▼

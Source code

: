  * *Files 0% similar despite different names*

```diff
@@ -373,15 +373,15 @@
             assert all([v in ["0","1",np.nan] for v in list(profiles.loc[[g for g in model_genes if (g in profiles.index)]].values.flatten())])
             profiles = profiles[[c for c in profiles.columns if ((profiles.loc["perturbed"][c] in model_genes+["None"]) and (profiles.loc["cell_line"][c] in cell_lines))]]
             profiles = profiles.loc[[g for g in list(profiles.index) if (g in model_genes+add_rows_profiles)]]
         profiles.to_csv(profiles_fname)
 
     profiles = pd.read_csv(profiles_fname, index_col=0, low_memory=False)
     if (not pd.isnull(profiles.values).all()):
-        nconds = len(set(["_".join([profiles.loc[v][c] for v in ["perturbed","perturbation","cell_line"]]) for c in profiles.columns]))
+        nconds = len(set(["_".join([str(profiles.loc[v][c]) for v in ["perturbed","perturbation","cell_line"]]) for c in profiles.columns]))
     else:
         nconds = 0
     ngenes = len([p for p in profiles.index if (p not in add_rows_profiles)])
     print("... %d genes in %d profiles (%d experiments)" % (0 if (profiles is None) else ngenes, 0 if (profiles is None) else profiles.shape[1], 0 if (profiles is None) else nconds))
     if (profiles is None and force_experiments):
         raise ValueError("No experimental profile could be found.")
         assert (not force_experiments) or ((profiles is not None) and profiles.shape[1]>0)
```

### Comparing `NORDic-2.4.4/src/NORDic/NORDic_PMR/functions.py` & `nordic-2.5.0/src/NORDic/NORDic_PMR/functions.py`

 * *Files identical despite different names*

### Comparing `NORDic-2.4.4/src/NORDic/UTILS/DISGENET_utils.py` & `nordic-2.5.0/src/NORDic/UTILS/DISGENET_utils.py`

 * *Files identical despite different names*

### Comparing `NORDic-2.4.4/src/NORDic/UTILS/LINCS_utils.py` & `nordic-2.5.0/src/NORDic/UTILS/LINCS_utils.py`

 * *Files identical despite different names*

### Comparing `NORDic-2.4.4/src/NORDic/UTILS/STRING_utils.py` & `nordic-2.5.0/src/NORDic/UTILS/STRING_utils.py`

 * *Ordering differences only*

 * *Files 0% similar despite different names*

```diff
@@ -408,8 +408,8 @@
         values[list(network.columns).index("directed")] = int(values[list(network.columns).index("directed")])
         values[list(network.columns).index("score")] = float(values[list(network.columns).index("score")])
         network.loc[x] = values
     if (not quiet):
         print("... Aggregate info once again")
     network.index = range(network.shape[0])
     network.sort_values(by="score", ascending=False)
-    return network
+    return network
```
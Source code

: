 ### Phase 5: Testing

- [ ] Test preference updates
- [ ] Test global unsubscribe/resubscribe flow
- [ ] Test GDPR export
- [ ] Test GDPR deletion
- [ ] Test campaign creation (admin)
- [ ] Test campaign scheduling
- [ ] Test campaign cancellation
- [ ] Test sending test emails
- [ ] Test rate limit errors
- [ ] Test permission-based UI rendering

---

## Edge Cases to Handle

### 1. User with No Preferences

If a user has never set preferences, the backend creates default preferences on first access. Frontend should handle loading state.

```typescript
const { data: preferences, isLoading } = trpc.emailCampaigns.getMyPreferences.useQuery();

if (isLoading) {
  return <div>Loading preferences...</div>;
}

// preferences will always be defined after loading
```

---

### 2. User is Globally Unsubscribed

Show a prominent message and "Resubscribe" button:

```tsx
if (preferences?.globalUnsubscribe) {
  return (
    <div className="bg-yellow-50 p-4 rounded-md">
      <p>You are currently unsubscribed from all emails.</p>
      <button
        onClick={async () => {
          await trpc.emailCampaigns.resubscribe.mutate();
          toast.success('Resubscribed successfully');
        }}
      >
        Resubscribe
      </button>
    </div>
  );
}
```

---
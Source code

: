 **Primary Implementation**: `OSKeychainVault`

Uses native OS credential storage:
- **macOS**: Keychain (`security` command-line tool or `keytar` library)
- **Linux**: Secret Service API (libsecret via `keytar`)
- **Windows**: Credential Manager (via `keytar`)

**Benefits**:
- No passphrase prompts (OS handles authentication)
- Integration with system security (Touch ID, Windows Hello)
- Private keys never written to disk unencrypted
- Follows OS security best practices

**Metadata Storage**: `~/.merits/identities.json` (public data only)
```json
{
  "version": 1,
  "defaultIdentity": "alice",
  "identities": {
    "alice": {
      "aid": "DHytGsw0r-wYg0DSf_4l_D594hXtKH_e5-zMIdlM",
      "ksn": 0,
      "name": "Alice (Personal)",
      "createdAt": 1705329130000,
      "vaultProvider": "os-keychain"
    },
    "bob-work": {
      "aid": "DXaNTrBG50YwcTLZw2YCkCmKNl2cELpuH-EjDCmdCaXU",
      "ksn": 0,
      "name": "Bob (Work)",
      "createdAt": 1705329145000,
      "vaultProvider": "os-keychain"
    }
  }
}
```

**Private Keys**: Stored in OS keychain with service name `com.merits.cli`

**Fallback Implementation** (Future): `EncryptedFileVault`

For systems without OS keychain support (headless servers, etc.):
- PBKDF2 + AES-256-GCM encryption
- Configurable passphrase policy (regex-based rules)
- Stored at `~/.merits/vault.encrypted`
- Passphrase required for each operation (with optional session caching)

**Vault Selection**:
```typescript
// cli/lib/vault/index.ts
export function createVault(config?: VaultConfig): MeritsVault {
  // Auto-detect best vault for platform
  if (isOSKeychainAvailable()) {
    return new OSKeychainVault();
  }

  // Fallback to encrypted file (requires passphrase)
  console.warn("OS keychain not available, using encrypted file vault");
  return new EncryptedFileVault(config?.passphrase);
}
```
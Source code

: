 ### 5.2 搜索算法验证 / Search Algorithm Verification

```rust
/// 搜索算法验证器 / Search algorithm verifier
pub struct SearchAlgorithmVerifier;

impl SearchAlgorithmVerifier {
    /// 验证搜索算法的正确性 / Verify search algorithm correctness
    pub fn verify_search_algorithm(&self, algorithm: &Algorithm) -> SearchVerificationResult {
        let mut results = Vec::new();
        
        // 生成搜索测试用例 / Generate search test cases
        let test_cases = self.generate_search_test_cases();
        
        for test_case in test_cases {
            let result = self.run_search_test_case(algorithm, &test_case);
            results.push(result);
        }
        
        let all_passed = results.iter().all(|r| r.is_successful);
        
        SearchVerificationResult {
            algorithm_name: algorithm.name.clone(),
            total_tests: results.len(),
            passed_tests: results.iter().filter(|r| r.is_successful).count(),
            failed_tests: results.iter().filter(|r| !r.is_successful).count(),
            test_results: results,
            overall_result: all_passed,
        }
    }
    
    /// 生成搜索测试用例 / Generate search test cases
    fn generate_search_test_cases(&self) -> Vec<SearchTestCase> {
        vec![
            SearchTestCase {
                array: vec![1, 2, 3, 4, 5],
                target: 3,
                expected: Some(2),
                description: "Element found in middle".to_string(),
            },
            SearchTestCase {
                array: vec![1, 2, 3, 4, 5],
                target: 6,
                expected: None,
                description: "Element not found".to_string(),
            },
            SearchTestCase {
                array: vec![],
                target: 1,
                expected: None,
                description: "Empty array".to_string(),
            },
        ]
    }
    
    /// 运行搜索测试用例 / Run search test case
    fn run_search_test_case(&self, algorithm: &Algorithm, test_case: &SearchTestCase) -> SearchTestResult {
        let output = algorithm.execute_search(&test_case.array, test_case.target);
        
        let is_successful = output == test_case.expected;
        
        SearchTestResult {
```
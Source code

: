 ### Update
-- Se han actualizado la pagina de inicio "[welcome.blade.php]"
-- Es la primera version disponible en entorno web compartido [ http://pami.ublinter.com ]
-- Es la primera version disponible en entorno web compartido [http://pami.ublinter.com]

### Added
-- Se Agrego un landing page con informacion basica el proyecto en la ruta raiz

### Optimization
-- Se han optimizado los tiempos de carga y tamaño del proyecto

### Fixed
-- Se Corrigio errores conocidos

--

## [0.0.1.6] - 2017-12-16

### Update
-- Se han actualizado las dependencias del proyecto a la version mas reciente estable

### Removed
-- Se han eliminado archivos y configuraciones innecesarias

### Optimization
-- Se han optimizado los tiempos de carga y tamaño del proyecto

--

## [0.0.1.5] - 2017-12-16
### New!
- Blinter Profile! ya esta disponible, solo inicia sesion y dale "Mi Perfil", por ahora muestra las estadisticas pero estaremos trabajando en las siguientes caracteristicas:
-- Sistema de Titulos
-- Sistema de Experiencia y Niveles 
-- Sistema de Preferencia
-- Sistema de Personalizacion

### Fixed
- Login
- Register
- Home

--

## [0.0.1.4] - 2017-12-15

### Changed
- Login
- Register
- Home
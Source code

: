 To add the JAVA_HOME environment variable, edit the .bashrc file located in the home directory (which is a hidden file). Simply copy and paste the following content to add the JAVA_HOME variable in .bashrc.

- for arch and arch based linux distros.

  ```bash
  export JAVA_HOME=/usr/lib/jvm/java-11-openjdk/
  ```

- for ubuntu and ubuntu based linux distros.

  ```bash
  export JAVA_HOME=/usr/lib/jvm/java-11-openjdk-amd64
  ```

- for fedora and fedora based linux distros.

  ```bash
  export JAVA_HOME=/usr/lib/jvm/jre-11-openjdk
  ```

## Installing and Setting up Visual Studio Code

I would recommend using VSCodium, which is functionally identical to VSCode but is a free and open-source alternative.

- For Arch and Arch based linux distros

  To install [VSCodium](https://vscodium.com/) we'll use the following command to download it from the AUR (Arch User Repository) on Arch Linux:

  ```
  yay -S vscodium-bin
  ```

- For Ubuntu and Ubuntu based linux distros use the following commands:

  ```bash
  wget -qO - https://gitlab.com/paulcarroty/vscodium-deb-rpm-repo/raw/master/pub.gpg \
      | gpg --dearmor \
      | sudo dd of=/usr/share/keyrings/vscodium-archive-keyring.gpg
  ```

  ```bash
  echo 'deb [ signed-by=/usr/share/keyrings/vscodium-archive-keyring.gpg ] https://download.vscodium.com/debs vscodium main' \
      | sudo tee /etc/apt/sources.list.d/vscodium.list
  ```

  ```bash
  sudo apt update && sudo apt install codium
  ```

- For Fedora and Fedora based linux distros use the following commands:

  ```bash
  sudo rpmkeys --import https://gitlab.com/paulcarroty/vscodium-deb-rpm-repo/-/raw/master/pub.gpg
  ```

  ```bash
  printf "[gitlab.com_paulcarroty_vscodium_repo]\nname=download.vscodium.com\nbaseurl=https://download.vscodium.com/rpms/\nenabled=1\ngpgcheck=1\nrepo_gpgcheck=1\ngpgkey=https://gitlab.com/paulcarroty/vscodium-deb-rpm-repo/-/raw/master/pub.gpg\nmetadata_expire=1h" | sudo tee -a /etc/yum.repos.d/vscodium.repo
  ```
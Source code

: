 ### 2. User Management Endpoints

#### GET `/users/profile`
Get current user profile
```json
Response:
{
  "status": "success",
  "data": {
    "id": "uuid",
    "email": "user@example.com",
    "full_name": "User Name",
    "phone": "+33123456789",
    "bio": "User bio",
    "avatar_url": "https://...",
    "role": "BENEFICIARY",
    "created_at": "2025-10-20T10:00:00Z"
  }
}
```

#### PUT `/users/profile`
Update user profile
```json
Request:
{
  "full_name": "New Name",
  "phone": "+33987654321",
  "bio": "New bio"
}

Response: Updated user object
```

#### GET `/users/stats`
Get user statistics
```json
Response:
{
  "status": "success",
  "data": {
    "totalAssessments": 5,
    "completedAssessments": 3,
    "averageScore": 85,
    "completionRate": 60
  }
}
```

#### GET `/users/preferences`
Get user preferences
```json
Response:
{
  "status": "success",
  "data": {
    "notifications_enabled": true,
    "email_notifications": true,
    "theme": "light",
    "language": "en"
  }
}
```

▲

WHAT THIS TASK INVOLVES — Go through the material and copy each line in which the word "security" occurs.

EXPECTED ANSWER —
- **macOS**: Keychain (`security` command-line tool or `keytar` library)
- Integration with system security (Touch ID, Windows Hello)
- Follows OS security best practices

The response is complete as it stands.